• PROBLEM DETAILS: Copy, exactly and without additions, every line in the records below from the one holding "For a new sim, make" through the one holding "know its here.", both ends included.

• SUPPLIED RECORDS:
····················
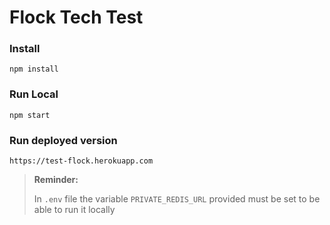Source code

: # Flock Tech Test


### Install

```
npm install
```

### Run Local

```
npm start
```

### Run deployed version

```
https://test-flock.herokuapp.com
```

> **Reminder:**
>
> In `.env` file the variable `PRIVATE_REDIS_URL` provided must be set to be able to run it locally 
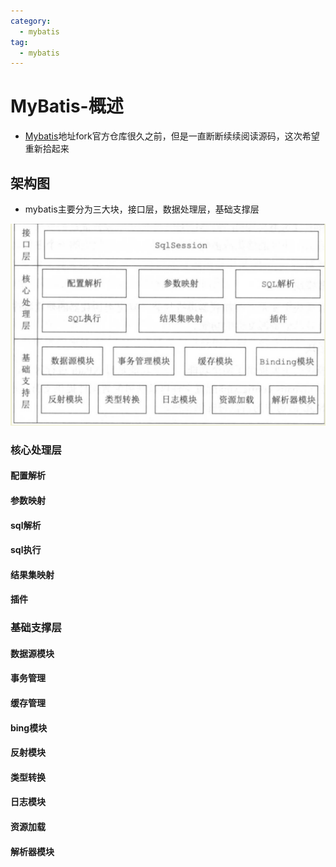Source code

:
 ```yaml
---
category:
  - mybatis
tag:
  - mybatis
---
```


# MyBatis-概述

- [Mybatis](https://github.com/HFwas/mybatis-3.git)地址fork官方仓库很久之前，但是一直断断续续阅读源码，这次希望重新拾起来

## 架构图

- mybatis主要分为三大块，接口层，数据处理层，基础支撑层

![image-20240407231556413](images/image-20240407231556413.png)

### 核心处理层

#### 配置解析

#### 参数映射

#### sql解析

#### sql执行

#### 结果集映射

#### 插件

### 基础支撑层

#### 数据源模块

#### 事务管理

#### 缓存管理

#### bing模块

#### 反射模块

#### 类型转换

#### 日志模块

#### 资源加载

#### 解析器模块

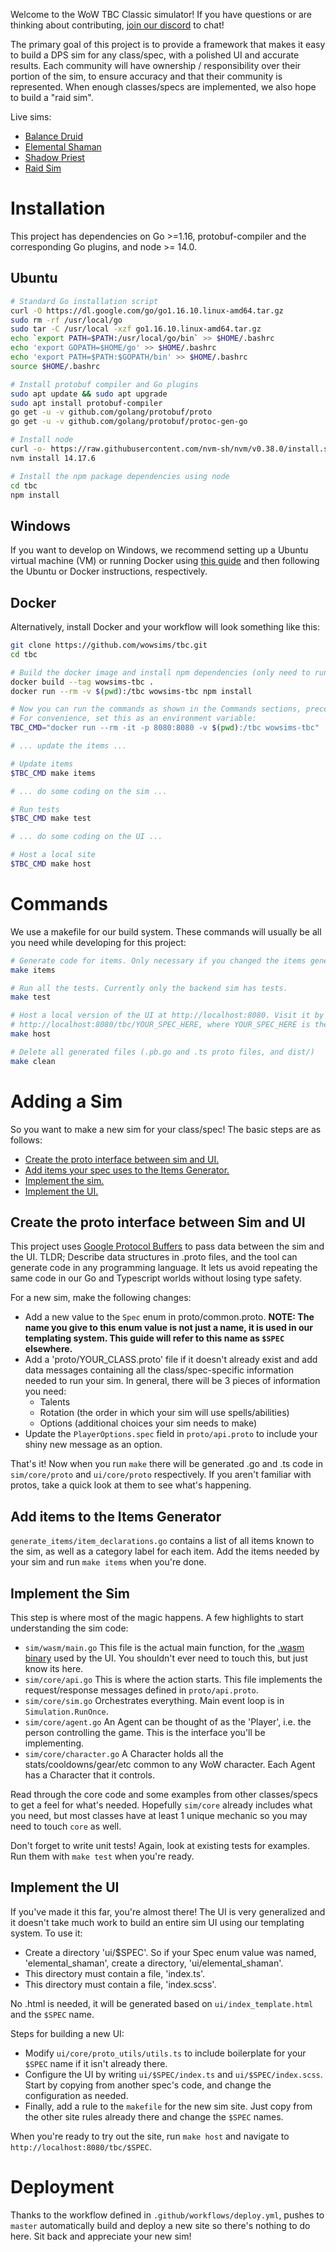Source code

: Welcome to the WoW TBC Classic simulator! If you have questions or are thinking about contributing, [join our discord](https://discord.gg/jJMPr9JWwx "https://discord.gg/jJMPr9JWwx") to chat!

The primary goal of this project is to provide a framework that makes it easy to build a DPS sim for any class/spec, with a polished UI and accurate results. Each community will have ownership / responsibility over their portion of the sim, to ensure accuracy and that their community is represented. When enough classes/specs are implemented, we also hope to build a "raid sim".

Live sims:
 - [Balance Druid](https://wowsims.github.io/tbc/balance_druid/ "https://wowsims.github.io/tbc/balance_druid/")
 - [Elemental Shaman](https://wowsims.github.io/tbc/elemental_shaman/ "https://wowsims.github.io/tbc/elemental_shaman/")
 - [Shadow Priest](https://wowsims.github.io/tbc/shadow_priest/ "https://wowsims.github.io/tbc/shadow_priest/")
 - [Raid Sim](https://wowsims.github.io/tbc/raid/ "https://wowsims.github.io/tbc/raid/")

# Installation
This project has dependencies on Go >=1.16, protobuf-compiler and the corresponding Go plugins, and node >= 14.0.

## Ubuntu
```sh
# Standard Go installation script
curl -O https://dl.google.com/go/go1.16.10.linux-amd64.tar.gz
sudo rm -rf /usr/local/go 
sudo tar -C /usr/local -xzf go1.16.10.linux-amd64.tar.gz
echo `export PATH=$PATH:/usr/local/go/bin` >> $HOME/.bashrc
echo 'export GOPATH=$HOME/go' >> $HOME/.bashrc
echo 'export PATH=$PATH:$GOPATH/bin' >> $HOME/.bashrc
source $HOME/.bashrc

# Install protobuf compiler and Go plugins
sudo apt update && sudo apt upgrade
sudo apt install protobuf-compiler
go get -u -v github.com/golang/protobuf/proto
go get -u -v github.com/golang/protobuf/protoc-gen-go

# Install node
curl -o- https://raw.githubusercontent.com/nvm-sh/nvm/v0.38.0/install.sh | bash
nvm install 14.17.6

# Install the npm package dependencies using node
cd tbc
npm install
```

## Windows
If you want to develop on Windows, we recommend setting up a Ubuntu virtual machine (VM) or running Docker using [this guide](https://docs.docker.com/desktop/windows/wsl/ "https://docs.docker.com/desktop/windows/wsl/") and then following the Ubuntu or Docker instructions, respectively.

## Docker
Alternatively, install Docker and your workflow will look something like this:
```sh
git clone https://github.com/wowsims/tbc.git
cd tbc

# Build the docker image and install npm dependencies (only need to run these once).
docker build --tag wowsims-tbc .
docker run --rm -v $(pwd):/tbc wowsims-tbc npm install

# Now you can run the commands as shown in the Commands sections, preceding everything with, "docker run --rm -it -p 8080:8080 -v $(pwd):/tbc wowsims-tbc".
# For convenience, set this as an environment variable:
TBC_CMD="docker run --rm -it -p 8080:8080 -v $(pwd):/tbc wowsims-tbc"

# ... update the items ...

# Update items
$TBC_CMD make items

# ... do some coding on the sim ...

# Run tests
$TBC_CMD make test

# ... do some coding on the UI ...

# Host a local site
$TBC_CMD make host
```

# Commands
We use a makefile for our build system. These commands will usually be all you need while developing for this project:
```sh
# Generate code for items. Only necessary if you changed the items generator.
make items

# Run all the tests. Currently only the backend sim has tests.
make test

# Host a local version of the UI at http://localhost:8080. Visit it by pointing a browser to
# http://localhost:8080/tbc/YOUR_SPEC_HERE, where YOUR_SPEC_HERE is the directory under ui/ with your custom code.
make host

# Delete all generated files (.pb.go and .ts proto files, and dist/)
make clean
```

# Adding a Sim
So you want to make a new sim for your class/spec! The basic steps are as follows:
 - [Create the proto interface between sim and UI.](#create-the-proto-interface-between-sim-and-ui)
 - [Add items your spec uses to the Items Generator.](#add-items-to-the-items-generator)
 - [Implement the sim.](#implement-the-sim)
 - [Implement the UI.](#implement-the-ui)


## Create the proto interface between Sim and UI
This project uses [Google Protocol Buffers](https://developers.google.com/protocol-buffers/docs/gotutorial "https://developers.google.com/protocol-buffers/docs/gotutorial") to pass data between the sim and the UI. TLDR; Describe data structures in .proto files, and the tool can generate code in any programming language. It lets us avoid repeating the same code in our Go and Typescript worlds without losing type safety.

For a new sim, make the following changes:
  - Add a new value to the `Spec` enum in proto/common.proto. __NOTE: The name you give to this enum value is not just a name, it is used in our templating system. This guide will refer to this name as `$SPEC` elsewhere.__
  - Add a 'proto/YOUR_CLASS.proto' file if it doesn't already exist and add data messages containing all the class/spec-specific information needed to run your sim. In general, there will be 3 pieces of information you need:
    - Talents
    - Rotation (the order in which your sim will use spells/abilities)
    - Options (additional choices your sim needs to make)
  - Update the `PlayerOptions.spec` field in `proto/api.proto` to include your shiny new message as an option.

That's it! Now when you run `make` there will be generated .go and .ts code in `sim/core/proto` and `ui/core/proto` respectively. If you aren't familiar with protos, take a quick look at them to see what's happening.

## Add items to the Items Generator
`generate_items/item_declarations.go` contains a list of all items known to the sim, as well as a category label for each item. Add the items needed by your sim and run `make items` when you're done.

## Implement the Sim
This step is where most of the magic happens. A few highlights to start understanding the sim code:
  - `sim/wasm/main.go` This file is the actual main function, for the [.wasm binary](https://webassembly.org/ "https://webassembly.org/") used by the UI. You shouldn't ever need to touch this, but just know its here.
  - `sim/core/api.go` This is where the action starts. This file implements the request/response messages defined in `proto/api.proto`.
  - `sim/core/sim.go` Orchestrates everything. Main event loop is in `Simulation.RunOnce`.
  - `sim/core/agent.go` An Agent can be thought of as the 'Player', i.e. the person controlling the game. This is the interface you'll be implementing.
  - `sim/core/character.go` A Character holds all the stats/cooldowns/gear/etc common to any WoW character. Each Agent has a Character that it controls.

Read through the core code and some examples from other classes/specs to get a feel for what's needed. Hopefully `sim/core` already includes what you need, but most classes have at least 1 unique mechanic so you may need to touch `core` as well.

Don't forget to write unit tests! Again, look at existing tests for examples. Run them with `make test` when you're ready.

## Implement the UI
If you've made it this far, you're almost there! The UI is very generalized and it doesn't take much work to build an entire sim UI using our templating system. To use it:
  - Create a directory 'ui/$SPEC'. So if your Spec enum value was named, 'elemental_shaman', create a directory, 'ui/elemental_shaman'.
  - This directory must contain a file, 'index.ts'.
  - This directory must contain a file, 'index.scss'.

No .html is needed, it will be generated based on `ui/index_template.html` and the `$SPEC` name.

Steps for building a new UI:
  - Modify `ui/core/proto_utils/utils.ts` to include boilerplate for your `$SPEC` name if it isn't already there.
  - Configure the UI by writing `ui/$SPEC/index.ts` and `ui/$SPEC/index.scss`. Start by copying from another spec's code, and change the configuration as needed.
  - Finally, add a rule to the `makefile` for the new sim site. Just copy from the other site rules already there and change the `$SPEC` names.

When you're ready to try out the site, run `make host` and navigate to `http://localhost:8080/tbc/$SPEC`.

# Deployment
Thanks to the workflow defined in `.github/workflows/deploy.yml`, pushes to `master` automatically build and deploy a new site so there's nothing to do here. Sit back and appreciate your new sim!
····················
• SOLUTION TO THE EXERCISE:
For a new sim, make the following changes:
  - Add a new value to the `Spec` enum in proto/common.proto. __NOTE: The name you give to this enum value is not just a name, it is used in our templating system. This guide will refer to this name as `$SPEC` elsewhere.__
  - Add a 'proto/YOUR_CLASS.proto' file if it doesn't already exist and add data messages containing all the class/spec-specific information needed to run your sim. In general, there will be 3 pieces of information you need:
    - Talents
    - Rotation (the order in which your sim will use spells/abilities)
    - Options (additional choices your sim needs to make)
  - Update the `PlayerOptions.spec` field in `proto/api.proto` to include your shiny new message as an option.

That's it! Now when you run `make` there will be generated .go and .ts code in `sim/core/proto` and `ui/core/proto` respectively. If you aren't familiar with protos, take a quick look at them to see what's happening.

## Add items to the Items Generator
`generate_items/item_declarations.go` contains a list of all items known to the sim, as well as a category label for each item. Add the items needed by your sim and run `make items` when you're done.

## Implement the Sim
This step is where most of the magic happens. A few highlights to start understanding the sim code:
  - `sim/wasm/main.go` This file is the actual main function, for the [.wasm binary](https://webassembly.org/ "https://webassembly.org/") used by the UI. You shouldn't ever need to touch this, but just know its here.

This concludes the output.